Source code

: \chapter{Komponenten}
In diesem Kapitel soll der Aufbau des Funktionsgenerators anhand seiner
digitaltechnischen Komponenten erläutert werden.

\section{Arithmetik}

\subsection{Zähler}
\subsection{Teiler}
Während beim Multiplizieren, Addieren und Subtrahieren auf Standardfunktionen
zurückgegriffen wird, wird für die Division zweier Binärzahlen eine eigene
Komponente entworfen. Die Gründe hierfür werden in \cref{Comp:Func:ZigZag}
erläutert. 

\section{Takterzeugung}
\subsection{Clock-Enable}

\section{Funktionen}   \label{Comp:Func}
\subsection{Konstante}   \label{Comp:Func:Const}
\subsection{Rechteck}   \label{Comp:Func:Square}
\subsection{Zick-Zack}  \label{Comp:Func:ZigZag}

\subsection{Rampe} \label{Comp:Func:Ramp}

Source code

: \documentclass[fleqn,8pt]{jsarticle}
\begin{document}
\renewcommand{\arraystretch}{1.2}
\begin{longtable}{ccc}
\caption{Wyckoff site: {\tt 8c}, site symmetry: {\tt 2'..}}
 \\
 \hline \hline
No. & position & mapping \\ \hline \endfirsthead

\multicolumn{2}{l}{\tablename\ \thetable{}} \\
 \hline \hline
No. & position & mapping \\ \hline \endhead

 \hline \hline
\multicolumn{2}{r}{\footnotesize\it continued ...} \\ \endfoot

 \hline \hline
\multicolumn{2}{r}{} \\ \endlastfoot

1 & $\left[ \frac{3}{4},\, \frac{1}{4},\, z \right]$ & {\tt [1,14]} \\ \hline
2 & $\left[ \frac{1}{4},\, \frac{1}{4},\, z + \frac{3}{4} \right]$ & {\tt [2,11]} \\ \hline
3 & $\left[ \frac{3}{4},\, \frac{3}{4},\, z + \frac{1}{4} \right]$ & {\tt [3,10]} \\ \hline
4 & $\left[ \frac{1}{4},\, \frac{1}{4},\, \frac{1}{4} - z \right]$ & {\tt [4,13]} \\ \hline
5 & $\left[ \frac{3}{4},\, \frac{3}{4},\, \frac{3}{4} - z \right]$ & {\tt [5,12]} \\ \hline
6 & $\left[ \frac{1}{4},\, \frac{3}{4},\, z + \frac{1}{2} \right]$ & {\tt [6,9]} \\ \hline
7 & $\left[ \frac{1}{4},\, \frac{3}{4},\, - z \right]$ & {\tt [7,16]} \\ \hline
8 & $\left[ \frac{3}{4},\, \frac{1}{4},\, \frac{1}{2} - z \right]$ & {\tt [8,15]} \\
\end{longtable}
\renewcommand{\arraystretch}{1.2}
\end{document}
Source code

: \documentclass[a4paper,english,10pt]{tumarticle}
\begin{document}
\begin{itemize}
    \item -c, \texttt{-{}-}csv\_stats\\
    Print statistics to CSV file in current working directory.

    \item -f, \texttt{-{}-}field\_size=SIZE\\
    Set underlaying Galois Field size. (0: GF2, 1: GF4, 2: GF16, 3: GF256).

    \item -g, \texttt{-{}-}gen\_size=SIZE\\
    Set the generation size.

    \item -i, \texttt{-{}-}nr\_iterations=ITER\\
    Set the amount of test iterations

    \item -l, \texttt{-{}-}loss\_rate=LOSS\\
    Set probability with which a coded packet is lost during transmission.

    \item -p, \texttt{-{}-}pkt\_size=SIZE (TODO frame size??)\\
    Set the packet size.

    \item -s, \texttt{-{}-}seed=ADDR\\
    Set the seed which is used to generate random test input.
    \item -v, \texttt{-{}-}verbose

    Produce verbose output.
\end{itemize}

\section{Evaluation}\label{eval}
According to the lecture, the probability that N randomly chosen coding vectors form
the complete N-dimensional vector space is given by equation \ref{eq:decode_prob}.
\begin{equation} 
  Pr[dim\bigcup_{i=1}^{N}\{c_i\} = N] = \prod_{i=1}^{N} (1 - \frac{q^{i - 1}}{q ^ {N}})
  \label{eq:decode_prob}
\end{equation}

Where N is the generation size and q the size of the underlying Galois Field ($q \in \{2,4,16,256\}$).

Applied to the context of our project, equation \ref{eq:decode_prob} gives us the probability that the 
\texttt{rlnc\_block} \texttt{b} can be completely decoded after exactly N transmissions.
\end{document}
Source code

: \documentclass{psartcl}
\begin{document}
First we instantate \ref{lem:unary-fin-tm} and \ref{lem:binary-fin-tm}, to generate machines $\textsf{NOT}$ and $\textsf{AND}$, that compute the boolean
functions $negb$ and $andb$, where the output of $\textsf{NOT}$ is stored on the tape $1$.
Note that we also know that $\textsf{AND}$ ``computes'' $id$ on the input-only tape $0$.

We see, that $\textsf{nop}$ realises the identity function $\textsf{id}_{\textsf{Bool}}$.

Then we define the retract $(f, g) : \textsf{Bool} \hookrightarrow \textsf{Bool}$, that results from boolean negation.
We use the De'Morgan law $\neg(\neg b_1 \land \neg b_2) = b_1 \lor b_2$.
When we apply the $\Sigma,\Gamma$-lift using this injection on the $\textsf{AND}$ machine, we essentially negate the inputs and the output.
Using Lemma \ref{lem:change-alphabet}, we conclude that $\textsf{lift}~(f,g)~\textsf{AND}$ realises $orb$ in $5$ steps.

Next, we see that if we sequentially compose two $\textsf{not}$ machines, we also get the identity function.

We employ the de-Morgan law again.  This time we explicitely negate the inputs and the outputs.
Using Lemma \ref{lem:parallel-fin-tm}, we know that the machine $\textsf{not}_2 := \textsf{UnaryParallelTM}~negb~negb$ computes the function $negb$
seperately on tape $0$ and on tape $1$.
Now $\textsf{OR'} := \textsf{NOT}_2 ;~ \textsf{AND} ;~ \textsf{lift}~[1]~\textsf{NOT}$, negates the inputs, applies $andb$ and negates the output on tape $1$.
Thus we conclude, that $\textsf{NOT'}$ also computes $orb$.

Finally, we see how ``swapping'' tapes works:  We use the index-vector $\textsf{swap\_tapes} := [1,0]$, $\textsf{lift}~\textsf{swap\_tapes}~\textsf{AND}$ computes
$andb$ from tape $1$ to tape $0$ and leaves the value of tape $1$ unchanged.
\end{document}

Problem to work on: Each entry, from start to finish, must be restated exactly.

Task solution:
Source code

: \chapter{Komponenten}
In diesem Kapitel soll der Aufbau des Funktionsgenerators anhand seiner
digitaltechnischen Komponenten erläutert werden.

\section{Arithmetik}

\subsection{Zähler}
\subsection{Teiler}
Während beim Multiplizieren, Addieren und Subtrahieren auf Standardfunktionen
zurückgegriffen wird, wird für die Division zweier Binärzahlen eine eigene
Komponente entworfen. Die Gründe hierfür werden in \cref{Comp:Func:ZigZag}
erläutert. 

\section{Takterzeugung}
\subsection{Clock-Enable}

\section{Funktionen}   \label{Comp:Func}
\subsection{Konstante}   \label{Comp:Func:Const}
\subsection{Rechteck}   \label{Comp:Func:Square}
\subsection{Zick-Zack}  \label{Comp:Func:ZigZag}

\subsection{Rampe} \label{Comp:Func:Ramp}

Source code

: \documentclass[fleqn,8pt]{jsarticle}
\begin{document}
\renewcommand{\arraystretch}{1.2}
\begin{longtable}{ccc}
\caption{Wyckoff site: {\tt 8c}, site symmetry: {\tt 2'..}}
 \\
 \hline \hline
No. & position & mapping \\ \hline \endfirsthead

\multicolumn{2}{l}{\tablename\ \thetable{}} \\
 \hline \hline
No. & position & mapping \\ \hline \endhead

 \hline \hline
\multicolumn{2}{r}{\footnotesize\it continued ...} \\ \endfoot

 \hline \hline
\multicolumn{2}{r}{} \\ \endlastfoot

1 & $\left[ \frac{3}{4},\, \frac{1}{4},\, z \right]$ & {\tt [1,14]} \\ \hline
2 & $\left[ \frac{1}{4},\, \frac{1}{4},\, z + \frac{3}{4} \right]$ & {\tt [2,11]} \\ \hline
3 & $\left[ \frac{3}{4},\, \frac{3}{4},\, z + \frac{1}{4} \right]$ & {\tt [3,10]} \\ \hline
4 & $\left[ \frac{1}{4},\, \frac{1}{4},\, \frac{1}{4} - z \right]$ & {\tt [4,13]} \\ \hline
5 & $\left[ \frac{3}{4},\, \frac{3}{4},\, \frac{3}{4} - z \right]$ & {\tt [5,12]} \\ \hline
6 & $\left[ \frac{1}{4},\, \frac{3}{4},\, z + \frac{1}{2} \right]$ & {\tt [6,9]} \\ \hline
7 & $\left[ \frac{1}{4},\, \frac{3}{4},\, - z \right]$ & {\tt [7,16]} \\ \hline
8 & $\left[ \frac{3}{4},\, \frac{1}{4},\, \frac{1}{2} - z \right]$ & {\tt [8,15]} \\
\end{longtable}
\renewcommand{\arraystretch}{1.2}
\end{document}
Source code

: \documentclass[a4paper,english,10pt]{tumarticle}
\begin{document}
\begin{itemize}
    \item -c, \texttt{-{}-}csv\_stats\\
    Print statistics to CSV file in current working directory.

    \item -f, \texttt{-{}-}field\_size=SIZE\\
    Set underlaying Galois Field size. (0: GF2, 1: GF4, 2: GF16, 3: GF256).

    \item -g, \texttt{-{}-}gen\_size=SIZE\\
    Set the generation size.

    \item -i, \texttt{-{}-}nr\_iterations=ITER\\
    Set the amount of test iterations

    \item -l, \texttt{-{}-}loss\_rate=LOSS\\
    Set probability with which a coded packet is lost during transmission.

    \item -p, \texttt{-{}-}pkt\_size=SIZE (TODO frame size??)\\
    Set the packet size.

    \item -s, \texttt{-{}-}seed=ADDR\\
    Set the seed which is used to generate random test input.
    \item -v, \texttt{-{}-}verbose

    Produce verbose output.
\end{itemize}

\section{Evaluation}\label{eval}
According to the lecture, the probability that N randomly chosen coding vectors form
the complete N-dimensional vector space is given by equation \ref{eq:decode_prob}.
\begin{equation} 
  Pr[dim\bigcup_{i=1}^{N}\{c_i\} = N] = \prod_{i=1}^{N} (1 - \frac{q^{i - 1}}{q ^ {N}})
  \label{eq:decode_prob}
\end{equation}

Where N is the generation size and q the size of the underlying Galois Field ($q \in \{2,4,16,256\}$).

Applied to the context of our project, equation \ref{eq:decode_prob} gives us the probability that the 
\texttt{rlnc\_block} \texttt{b} can be completely decoded after exactly N transmissions.
\end{document}
Source code

: \documentclass{psartcl}
\begin{document}
First we instantate \ref{lem:unary-fin-tm} and \ref{lem:binary-fin-tm}, to generate machines $\textsf{NOT}$ and $\textsf{AND}$, that compute the boolean
functions $negb$ and $andb$, where the output of $\textsf{NOT}$ is stored on the tape $1$.
Note that we also know that $\textsf{AND}$ ``computes'' $id$ on the input-only tape $0$.

We see, that $\textsf{nop}$ realises the identity function $\textsf{id}_{\textsf{Bool}}$.

Then we define the retract $(f, g) : \textsf{Bool} \hookrightarrow \textsf{Bool}$, that results from boolean negation.
We use the De'Morgan law $\neg(\neg b_1 \land \neg b_2) = b_1 \lor b_2$.
When we apply the $\Sigma,\Gamma$-lift using this injection on the $\textsf{AND}$ machine, we essentially negate the inputs and the output.
Using Lemma \ref{lem:change-alphabet}, we conclude that $\textsf{lift}~(f,g)~\textsf{AND}$ realises $orb$ in $5$ steps.

Next, we see that if we sequentially compose two $\textsf{not}$ machines, we also get the identity function.

We employ the de-Morgan law again.  This time we explicitely negate the inputs and the outputs.
Using Lemma \ref{lem:parallel-fin-tm}, we know that the machine $\textsf{not}_2 := \textsf{UnaryParallelTM}~negb~negb$ computes the function $negb$
seperately on tape $0$ and on tape $1$.
Now $\textsf{OR'} := \textsf{NOT}_2 ;~ \textsf{AND} ;~ \textsf{lift}~[1]~\textsf{NOT}$, negates the inputs, applies $andb$ and negates the output on tape $1$.
Thus we conclude, that $\textsf{NOT'}$ also computes $orb$.

Finally, we see how ``swapping'' tapes works:  We use the index-vector $\textsf{swap\_tapes} := [1,0]$, $\textsf{lift}~\textsf{swap\_tapes}~\textsf{AND}$ computes
$andb$ from tape $1$ to tape $0$ and leaves the value of tape $1$ unchanged.
\end{document}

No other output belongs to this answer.